◆ **Required work**: Each record below should be repeated precisely as written.

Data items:
--- START ---
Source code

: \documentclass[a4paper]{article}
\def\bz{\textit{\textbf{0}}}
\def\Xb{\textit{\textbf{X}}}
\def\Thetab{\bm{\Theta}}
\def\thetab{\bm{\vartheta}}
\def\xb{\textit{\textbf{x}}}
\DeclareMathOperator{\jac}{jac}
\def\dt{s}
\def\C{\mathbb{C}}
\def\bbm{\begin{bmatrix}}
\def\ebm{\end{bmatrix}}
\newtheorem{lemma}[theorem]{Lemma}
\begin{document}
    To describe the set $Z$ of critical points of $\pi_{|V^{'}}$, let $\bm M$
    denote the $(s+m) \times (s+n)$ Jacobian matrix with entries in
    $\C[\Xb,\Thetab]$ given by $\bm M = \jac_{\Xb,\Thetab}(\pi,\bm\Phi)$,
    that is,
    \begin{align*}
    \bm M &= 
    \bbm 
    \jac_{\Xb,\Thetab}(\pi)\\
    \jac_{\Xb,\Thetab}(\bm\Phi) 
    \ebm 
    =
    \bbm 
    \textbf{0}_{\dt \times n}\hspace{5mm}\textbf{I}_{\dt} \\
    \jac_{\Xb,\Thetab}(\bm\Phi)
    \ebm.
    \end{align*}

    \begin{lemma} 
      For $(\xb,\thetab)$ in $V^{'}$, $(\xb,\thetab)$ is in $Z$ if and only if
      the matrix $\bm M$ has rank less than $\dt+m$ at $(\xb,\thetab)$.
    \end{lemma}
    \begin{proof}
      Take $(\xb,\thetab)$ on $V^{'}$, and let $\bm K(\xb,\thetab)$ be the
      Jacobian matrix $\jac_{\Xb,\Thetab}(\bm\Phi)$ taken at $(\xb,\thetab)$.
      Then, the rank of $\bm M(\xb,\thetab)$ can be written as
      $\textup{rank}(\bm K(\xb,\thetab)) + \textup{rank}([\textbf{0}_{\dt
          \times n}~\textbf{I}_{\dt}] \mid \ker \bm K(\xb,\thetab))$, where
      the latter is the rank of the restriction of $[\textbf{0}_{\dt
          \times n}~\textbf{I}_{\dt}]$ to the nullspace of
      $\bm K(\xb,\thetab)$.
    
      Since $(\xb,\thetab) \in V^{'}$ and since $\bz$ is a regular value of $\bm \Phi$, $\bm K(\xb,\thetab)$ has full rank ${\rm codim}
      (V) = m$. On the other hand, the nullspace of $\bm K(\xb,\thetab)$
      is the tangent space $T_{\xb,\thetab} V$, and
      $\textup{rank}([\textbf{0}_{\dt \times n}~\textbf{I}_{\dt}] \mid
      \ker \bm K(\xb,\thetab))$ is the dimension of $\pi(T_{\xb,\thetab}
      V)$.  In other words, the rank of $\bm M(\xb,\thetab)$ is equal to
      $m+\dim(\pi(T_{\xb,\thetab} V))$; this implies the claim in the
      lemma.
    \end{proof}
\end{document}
--- END ---
◆ **Solved exercise**:
Source code

: \documentclass[a4paper]{article}
\def\bz{\textit{\textbf{0}}}
\def\Xb{\textit{\textbf{X}}}
\def\Thetab{\bm{\Theta}}
\def\thetab{\bm{\vartheta}}
\def\xb{\textit{\textbf{x}}}
\DeclareMathOperator{\jac}{jac}
\def\dt{s}
\def\C{\mathbb{C}}
\def\bbm{\begin{bmatrix}}
\def\ebm{\end{bmatrix}}
\newtheorem{lemma}[theorem]{Lemma}
\begin{document}
    To describe the set $Z$ of critical points of $\pi_{|V^{'}}$, let $\bm M$
    denote the $(s+m) \times (s+n)$ Jacobian matrix with entries in
    $\C[\Xb,\Thetab]$ given by $\bm M = \jac_{\Xb,\Thetab}(\pi,\bm\Phi)$,
    that is,
    \begin{align*}
    \bm M &= 
    \bbm 
    \jac_{\Xb,\Thetab}(\pi)\\
    \jac_{\Xb,\Thetab}(\bm\Phi) 
    \ebm 
    =
    \bbm 
    \textbf{0}_{\dt \times n}\hspace{5mm}\textbf{I}_{\dt} \\
    \jac_{\Xb,\Thetab}(\bm\Phi)
    \ebm.
    \end{align*}

    \begin{lemma} 
      For $(\xb,\thetab)$ in $V^{'}$, $(\xb,\thetab)$ is in $Z$ if and only if
      the matrix $\bm M$ has rank less than $\dt+m$ at $(\xb,\thetab)$.
    \end{lemma}
    \begin{proof}
      Take $(\xb,\thetab)$ on $V^{'}$, and let $\bm K(\xb,\thetab)$ be the
      Jacobian matrix $\jac_{\Xb,\Thetab}(\bm\Phi)$ taken at $(\xb,\thetab)$.
      Then, the rank of $\bm M(\xb,\thetab)$ can be written as
      $\textup{rank}(\bm K(\xb,\thetab)) + \textup{rank}([\textbf{0}_{\dt
          \times n}~\textbf{I}_{\dt}] \mid \ker \bm K(\xb,\thetab))$, where
      the latter is the rank of the restriction of $[\textbf{0}_{\dt
          \times n}~\textbf{I}_{\dt}]$ to the nullspace of
      $\bm K(\xb,\thetab)$.
    
      Since $(\xb,\thetab) \in V^{'}$ and since $\bz$ is a regular value of $\bm \Phi$, $\bm K(\xb,\thetab)$ has full rank ${\rm codim}
      (V) = m$. On the other hand, the nullspace of $\bm K(\xb,\thetab)$
      is the tangent space $T_{\xb,\thetab} V$, and
      $\textup{rank}([\textbf{0}_{\dt \times n}~\textbf{I}_{\dt}] \mid
      \ker \bm K(\xb,\thetab))$ is the dimension of $\pi(T_{\xb,\thetab}
      V)$.  In other words, the rank of $\bm M(\xb,\thetab)$ is equal to
      $m+\dim(\pi(T_{\xb,\thetab} V))$; this implies the claim in the
      lemma.
    \end{proof}
\end{document}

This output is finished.